Cattle Producers Question IDNR Staff at Forum
Primghar, Iowa- Producer interest was keen March 19 at a recent cattle and environment forum in Primghar. Tables were lined as over 100 cattle feeders from a nine-county area questioned representatives from Field Office 3 of the Iowa Department of Natural Resources (IDNR) about environmental regulations for cattle feedlots. The forum was sponsored by the O’Brien County Cattlemen’s Association and Iowa State University (ISU) Extension and Outreach.
Cindy Martens, senior environmental specialist, started with a discussion of the definition of adjacency. “According to IDNR, two feedlots are adjacent if one was built on or after July 17, 2002 and are within 1250 feet of each other.” However, Martens indicated that the Environmental Protection Agency (EPA) may consider two feedlots adjacent if they are under common ownership and share a common feeding, manure handling or composting system regardless of the distance between the two facilities.
Martens continued with the importance of understanding how animals are counted. “One beef animal is considered one animal unit and a large concentrated animal feeding operation (CAFO) is one that contains 1000 or more beef animals.

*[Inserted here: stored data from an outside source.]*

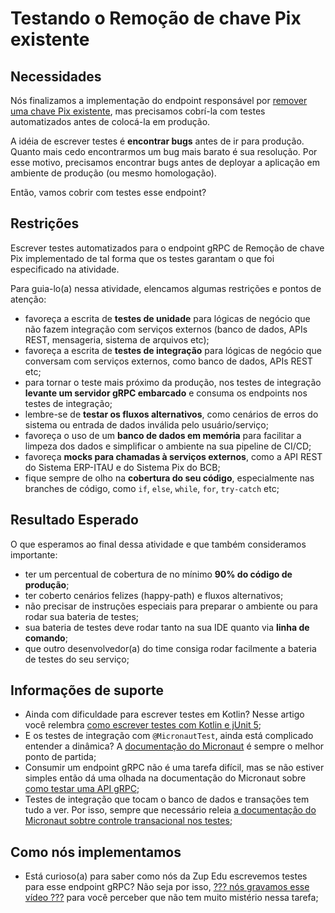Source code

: # Testando o Remoção de chave Pix existente

## Necessidades

Nós finalizamos a implementação do endpoint responsável por [remover uma chave Pix existente](010-removendo-uma-chave-pix-existente.md), mas precisamos cobrí-la com testes automatizados antes de colocá-la em produção. 

A idéia de escrever testes é **encontrar bugs** antes de ir para produção. Quanto mais cedo encontrarmos um bug mais barato é sua resolução. Por esse motivo, precisamos encontrar bugs antes de deployar a aplicação em ambiente de produção (ou mesmo homologação).

Então, vamos cobrir com testes esse endpoint?
   
## Restrições

Escrever testes automatizados para o endpoint gRPC de Remoção de chave Pix implementado de tal forma que os testes garantam o que foi especificado na atividade.

Para guia-lo(a) nessa atividade, elencamos algumas restrições e pontos de atenção:

- favoreça a escrita de **testes de unidade** para lógicas de negócio que não fazem integração com serviços externos (banco de dados, APIs REST, mensageria, sistema de arquivos etc);
- favoreça a escrita de **testes de integração** para lógicas de negócio que conversam com serviços externos, como banco de dados, APIs REST etc;
- para tornar o teste mais próximo da produção, nos testes de integração **levante um servidor gRPC embarcado** e consuma os endpoints nos testes de integração;
- lembre-se de **testar os fluxos alternativos**, como cenários de erros do sistema ou entrada de dados inválida pelo usuário/serviço;
- favoreça o uso de um **banco de dados em memória** para facilitar a limpeza dos dados e simplificar o ambiente na sua pipeline de CI/CD;
- favoreça **mocks para chamadas à serviços externos**, como a API REST do Sistema ERP-ITAU e do Sistema Pix do BCB;
- fique sempre de olho na **cobertura do seu código**, especialmente nas branches de código, como `if`, `else`, `while`, `for`, `try-catch` etc;

## Resultado Esperado

O que esperamos ao final dessa atividade e que também consideramos importante:

- ter um percentual de cobertura de no mínimo **90% do código de produção**;
- ter coberto cenários felizes (happy-path) e fluxos alternativos;
- não precisar de instruções especiais para preparar o ambiente ou para rodar sua bateria de testes;
- sua bateria de testes deve rodar tanto na sua IDE quanto via **linha de comando**;
- que outro desenvolvedor(a) do time consiga rodar facilmente a bateria de testes do seu serviço;

## Informações de suporte

- Ainda com dificuldade para escrever testes em Kotlin? Nesse artigo você relembra [como escrever testes com Kotlin e jUnit 5](](https://www.baeldung.com/kotlin/junit-5-kotlin));
- E os testes de integração com `@MicronautTest`, ainda está complicado entender a dinâmica? A [documentação do Micronaut](https://micronaut-projects.github.io/micronaut-test/latest/guide/#junit5) é sempre o melhor ponto de partida;
- Consumir um endpoint gRPC não é uma tarefa difícil, mas se não estiver simples então dá uma olhada na documentação do Micronaut sobre [como testar uma API gRPC](https://micronaut-projects.github.io/micronaut-grpc/snapshot/guide/index.html#_testing_the_server);
- Testes de integração que tocam o banco de dados e transações tem tudo a ver. Por isso, sempre que necessário releia [a documentação do Micronaut sobtre controle transacional nos testes](https://micronaut-projects.github.io/micronaut-test/latest/guide/#_transaction_semantics);

## Como nós implementamos

- Está curioso(a) para saber como nós da Zup Edu escrevemos testes para esse endpoint gRPC? Não seja por isso, [??? nós gravamos esse vídeo ???](xxx) para você perceber que não tem muito mistério nessa tarefa;

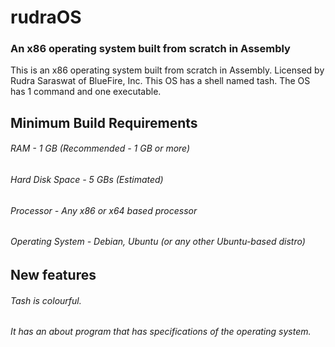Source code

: # rudraOS
### An x86 operating system built from scratch in Assembly
This is an x86 operating system built from scratch in Assembly. Licensed by Rudra Saraswat of BlueFire, Inc.
This OS has a shell named tash. The OS has 1 command and one executable.

## Minimum Build Requirements
###### RAM - 1 GB (Recommended - 1 GB or more)
###### Hard Disk Space - 5 GBs (Estimated)
###### Processor - Any x86 or x64 based processor
###### Operating System - Debian, Ubuntu (or any other Ubuntu-based distro)

## New features
###### Tash is colourful.
###### It has an about program that has specifications of the operating system.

Large CAFOs are required to have minimum runoff controls capable of holding a 25-year, 24-hour rainfall event.” However, there may be cases where a beef feedlot with less than 1000 head will be required to have the minimum runoff control holding a 25-year, 24-hour rainfall event. “If there is another livestock enterprise such as finishing swine which is a large CAFO, then all animals - regardless of species - are considered to be of large CAFO status and would need the minimum runoff controls holding the 25-year, 24-hour rainfall event.”

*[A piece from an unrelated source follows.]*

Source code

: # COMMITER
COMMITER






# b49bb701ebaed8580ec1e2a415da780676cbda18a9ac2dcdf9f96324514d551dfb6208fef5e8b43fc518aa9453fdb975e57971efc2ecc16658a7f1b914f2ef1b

Paul Pettiti, environmental engineer, pointed out that it is extremely important to get a professional engineer to design a medium-sized feedlot before building occurs. “If a medium-sized feedlot decides to expand to over 1000 head or apply for a National Pollutant Discharge Elimination System (NPDES) permit, they are required to have an engineer approve the standards and design. Unfortunately, it is difficult and expensive to go back and get certification on facilities built earlier without engineer design. This means that basically the whole feedlot must be rebuilt costing time and money to the producer.”
Ken Hessenius, Field Office 3 Supervisor concluded stating, “First and foremost, producers need to have solids settling and avoid a discharge to a water of the United States.” He also indicated that IDNR plans to hire additional inspectors to conduct inspections of medium-sized feedlots. IDNR plans to visit 8,000 feedlots over the next five years. He also added “In this year, EPA will be conducting 25-30 inspections in Iowa. They plan to be in northwest Iowa soon.”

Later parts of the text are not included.